BLY, Robert. The Teeth Mother Naked at Last. San Francisco: City Lights Books. 1978.
Small 4to. Original illustrated card wrappers; pp. [2], 5-22 ; discolouration on binding and slight bruising on top and bottom binding; binding detached as well as on gutter from back wrapper; pp.12-13; otherwise very good.
First edition.
Hugh Kenner, writing in the New York Times Book Review, remarked that “Bly is attempting to write down what it’s like to be alive, a state in which, he implies, not all readers find themselves all the time.” The Teeth Mother Naked At Last is prasied as one of the most moving and noteworthy Anti-War poems at the time of Vietnam. The language Bly employs in the poem is creatively plagiarised from the rhetoric of the institutions Bly is challenging; the contrived language of politicians such as President Lyndon Johnson, the phrases of the mlitary and the repetitive, avoidant strains of an ever growing mass media.

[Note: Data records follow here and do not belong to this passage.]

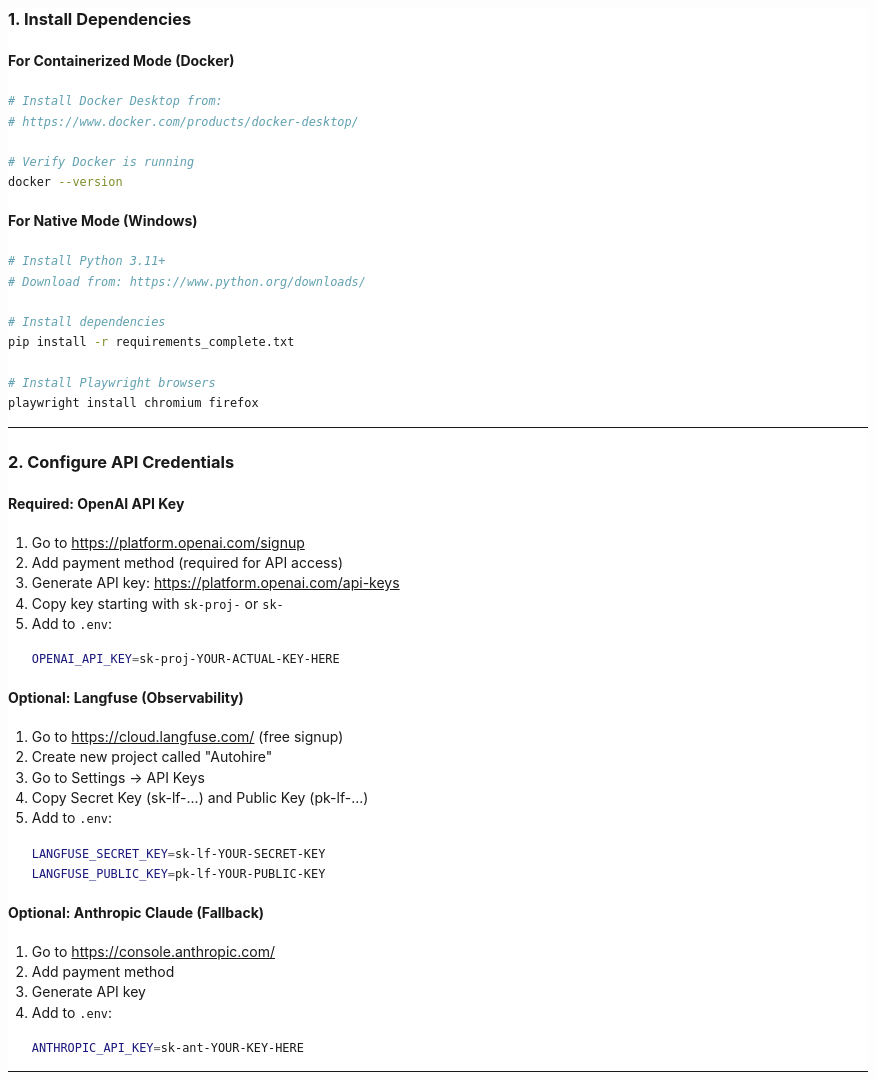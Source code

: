 ### **1. Install Dependencies**

#### **For Containerized Mode (Docker)**
```bash
# Install Docker Desktop from:
# https://www.docker.com/products/docker-desktop/

# Verify Docker is running
docker --version
```

#### **For Native Mode (Windows)**
```bash
# Install Python 3.11+
# Download from: https://www.python.org/downloads/

# Install dependencies
pip install -r requirements_complete.txt

# Install Playwright browsers
playwright install chromium firefox
```

---

### **2. Configure API Credentials**

#### **Required: OpenAI API Key**

1. Go to https://platform.openai.com/signup
2. Add payment method (required for API access)
3. Generate API key: https://platform.openai.com/api-keys
4. Copy key starting with `sk-proj-` or `sk-`
5. Add to `.env`:
   ```bash
   OPENAI_API_KEY=sk-proj-YOUR-ACTUAL-KEY-HERE
   ```

#### **Optional: Langfuse (Observability)**

1. Go to https://cloud.langfuse.com/ (free signup)
2. Create new project called "Autohire"
3. Go to Settings → API Keys
4. Copy Secret Key (sk-lf-...) and Public Key (pk-lf-...)
5. Add to `.env`:
   ```bash
   LANGFUSE_SECRET_KEY=sk-lf-YOUR-SECRET-KEY
   LANGFUSE_PUBLIC_KEY=pk-lf-YOUR-PUBLIC-KEY
   ```

#### **Optional: Anthropic Claude (Fallback)**

1. Go to https://console.anthropic.com/
2. Add payment method
3. Generate API key
4. Add to `.env`:
   ```bash
   ANTHROPIC_API_KEY=sk-ant-YOUR-KEY-HERE
   ```

---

The myth aligned with the poems title is that of The Great Mother, which emphasises societies rejection of the 'female psyche' in favour of a spiritual estrangement; the psyche devoid of emotional propensity and the ability to engage with a creative consicous, an inability exemplified by the dominant figure of The Teeth Mother. Bly makes the claim that Vietnam was the product of this disavowal of spirituality and the poem stands as one of the most powerful excavations of the betrayal of a psychology which, in it's famished state, has been ursupred by war and poverty.
In 1966 Robert Bly and David Ray founded American Writers Against The Vietnam War, which organised the first "Read-Ins" against the war.